# iPod Touch iOS upgrade concern



## gabevanlelyveld (Apr 20, 2007)

Hi,

I'm not sure if this is the right place to ask this question as the iPod is not technically a computer, but i'll ask anyway.

I've read of a number of people who upgraded their iPod touch 1st Gen to iOS 3.1.3 and, in the process, lost their volume control slider. I'm currently running iOS 3.0 and everything works fine. Should I be concerned about this? 

I just read the list of improvements from 3.0 to 3.1.3 and it seems like it would be good to upgrade, but I don't want lost the volume slider. Also, people experiencing this problem have said it's either very difficult (read: a pain in the ***) or impossible to downgrade the iOS after going to 3.1.3, hence my cautiousness.

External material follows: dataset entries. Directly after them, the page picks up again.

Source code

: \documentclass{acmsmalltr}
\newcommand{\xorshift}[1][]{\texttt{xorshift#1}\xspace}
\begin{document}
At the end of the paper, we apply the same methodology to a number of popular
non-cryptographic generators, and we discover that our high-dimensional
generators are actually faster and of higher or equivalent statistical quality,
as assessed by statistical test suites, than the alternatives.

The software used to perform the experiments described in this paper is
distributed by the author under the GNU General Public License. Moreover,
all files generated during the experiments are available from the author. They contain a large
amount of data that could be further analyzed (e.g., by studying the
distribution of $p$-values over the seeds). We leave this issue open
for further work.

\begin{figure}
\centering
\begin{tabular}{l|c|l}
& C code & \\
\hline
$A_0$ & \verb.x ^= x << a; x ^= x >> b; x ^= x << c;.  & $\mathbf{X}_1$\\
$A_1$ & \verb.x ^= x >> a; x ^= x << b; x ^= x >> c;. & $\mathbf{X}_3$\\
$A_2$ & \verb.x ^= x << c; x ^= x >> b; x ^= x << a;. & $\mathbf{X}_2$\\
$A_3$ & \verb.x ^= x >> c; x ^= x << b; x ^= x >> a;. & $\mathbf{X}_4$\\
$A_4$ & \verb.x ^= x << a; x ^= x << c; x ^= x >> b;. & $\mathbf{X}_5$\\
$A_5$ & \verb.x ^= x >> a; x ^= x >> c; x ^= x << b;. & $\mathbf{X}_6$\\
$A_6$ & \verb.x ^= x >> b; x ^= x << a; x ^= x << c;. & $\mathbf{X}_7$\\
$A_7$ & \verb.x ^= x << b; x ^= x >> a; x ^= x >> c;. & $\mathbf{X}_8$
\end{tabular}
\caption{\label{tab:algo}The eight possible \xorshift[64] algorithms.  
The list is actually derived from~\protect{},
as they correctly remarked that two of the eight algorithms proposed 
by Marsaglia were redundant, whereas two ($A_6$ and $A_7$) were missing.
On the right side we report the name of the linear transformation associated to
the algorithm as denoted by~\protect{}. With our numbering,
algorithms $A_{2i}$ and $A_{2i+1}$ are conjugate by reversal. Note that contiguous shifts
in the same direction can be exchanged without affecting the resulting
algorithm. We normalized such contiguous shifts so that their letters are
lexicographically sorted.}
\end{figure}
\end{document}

Any thoughts are more than welcome. Thanks in advance, Gabe


----------



## CEM (Jan 5, 2011)

You can turn off and turn on with push POWER BUTTON + on the screen single button together and turn on. It will go back factory setting.
Than try to update again.


----------



## gabevanlelyveld (Apr 20, 2007)

Just to be clear, I myself am not experiencing this or any other problems. I'm just concerned about this potential issue and was wondering if anyone else had heard of it or had experienced it themselves.

Thanks.


----------



## sinclair_tm (Mar 11, 2005)

I have not heard of this issue, so I don't know anything about it. Which volume slider got lost?


----------